Serious about security
With automation, this trend will only accelerate, as people rely on technology to do everything from ordering groceries to turning on the lights and even locking doors. The power this gives to the likes of Google and Amazon, not to mention an ever-growing array of start-ups, is obvious. What is not obvious is that consumers can rely on companies’ knowledge and duty of care to protect the information they collect.
No company can afford a laissez faire attitude about cyber security. Yet even tech companies took some time to recognise the extent of their technical responsibilities, including the need for a C-level executive to manage their technology needs. Not long ago, such companies often maintained a helpdesk mindset: just make sure people could use the product and have someone to call if something went wrong.

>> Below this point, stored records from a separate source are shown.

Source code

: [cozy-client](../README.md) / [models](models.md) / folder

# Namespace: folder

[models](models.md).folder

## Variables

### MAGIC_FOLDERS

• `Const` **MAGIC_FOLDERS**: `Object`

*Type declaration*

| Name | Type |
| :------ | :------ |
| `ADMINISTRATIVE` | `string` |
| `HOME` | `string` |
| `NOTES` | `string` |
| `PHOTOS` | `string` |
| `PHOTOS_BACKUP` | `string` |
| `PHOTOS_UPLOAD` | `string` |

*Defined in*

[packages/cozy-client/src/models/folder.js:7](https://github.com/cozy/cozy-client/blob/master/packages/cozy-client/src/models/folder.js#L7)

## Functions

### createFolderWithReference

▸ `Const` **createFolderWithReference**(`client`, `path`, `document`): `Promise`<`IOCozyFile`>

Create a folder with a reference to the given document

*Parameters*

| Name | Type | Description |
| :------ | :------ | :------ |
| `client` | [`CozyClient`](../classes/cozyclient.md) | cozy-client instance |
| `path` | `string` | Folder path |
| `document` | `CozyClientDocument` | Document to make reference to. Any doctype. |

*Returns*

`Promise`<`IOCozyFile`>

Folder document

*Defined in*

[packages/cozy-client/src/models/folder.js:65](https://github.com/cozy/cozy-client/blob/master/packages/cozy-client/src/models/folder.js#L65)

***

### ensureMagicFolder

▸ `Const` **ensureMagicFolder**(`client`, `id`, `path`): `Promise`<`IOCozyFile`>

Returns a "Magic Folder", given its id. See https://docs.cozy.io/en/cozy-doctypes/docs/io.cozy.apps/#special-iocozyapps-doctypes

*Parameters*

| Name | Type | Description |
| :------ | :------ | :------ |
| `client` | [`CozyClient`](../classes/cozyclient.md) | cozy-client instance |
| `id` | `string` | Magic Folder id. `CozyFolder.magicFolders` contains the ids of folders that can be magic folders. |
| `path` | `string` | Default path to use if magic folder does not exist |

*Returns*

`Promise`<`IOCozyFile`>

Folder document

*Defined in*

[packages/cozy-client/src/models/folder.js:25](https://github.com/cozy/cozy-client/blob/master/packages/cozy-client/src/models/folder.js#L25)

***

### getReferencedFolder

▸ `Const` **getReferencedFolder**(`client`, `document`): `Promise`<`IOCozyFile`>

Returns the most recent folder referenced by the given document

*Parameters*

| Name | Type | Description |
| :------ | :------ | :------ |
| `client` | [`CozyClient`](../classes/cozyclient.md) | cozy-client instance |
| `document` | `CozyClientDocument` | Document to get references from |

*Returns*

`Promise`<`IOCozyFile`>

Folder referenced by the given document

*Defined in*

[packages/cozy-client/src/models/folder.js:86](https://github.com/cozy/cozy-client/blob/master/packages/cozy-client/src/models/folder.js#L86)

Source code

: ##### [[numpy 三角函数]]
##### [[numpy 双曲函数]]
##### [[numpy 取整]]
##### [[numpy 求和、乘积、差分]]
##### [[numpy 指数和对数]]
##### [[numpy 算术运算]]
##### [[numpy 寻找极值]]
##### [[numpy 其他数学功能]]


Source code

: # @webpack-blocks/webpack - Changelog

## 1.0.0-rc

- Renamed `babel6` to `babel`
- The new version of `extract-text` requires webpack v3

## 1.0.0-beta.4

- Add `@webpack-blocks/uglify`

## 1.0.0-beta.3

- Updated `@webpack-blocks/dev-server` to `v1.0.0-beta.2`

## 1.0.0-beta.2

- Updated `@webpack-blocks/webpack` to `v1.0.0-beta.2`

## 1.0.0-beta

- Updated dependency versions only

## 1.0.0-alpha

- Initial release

But with data breaches proliferating, often with business-critical consequences, there is no excuse for such inertia. Such breaches can cripple companies both operationally and financially, owing to the direct theft of funds or intellectual property and the cost of plugging the security hole or paying punitive fines. They can also diminish a company’s reputation and credibility among investors, business partners and communities, even in cases when the breach is minor and doesn’t compromise sensitive information.
While board members do not all have to be technology experts, they do need to keep up with the state of their company’s technology, including how secure it is. A board’s risk committee can conduct in-depth reviews, but regular status updates to the full board, like those for other crucial issues affecting the business, are also needed.
In today’s world, no organisation – public or private, commercial or non-profit – has an excuse not to be supremely vigilant and proactive about securing their data and systems. It is not enough to meet legal requirements, which don’t keep up with technological change anyway. Instead, those requirements should be viewed as a starting point for a much more robust, closely monitored and effectively adapted system that truly protects the data on which our societies and economies increasingly depend.
Data breaches are not a fact of modern life; they are an artefact of modern negligence.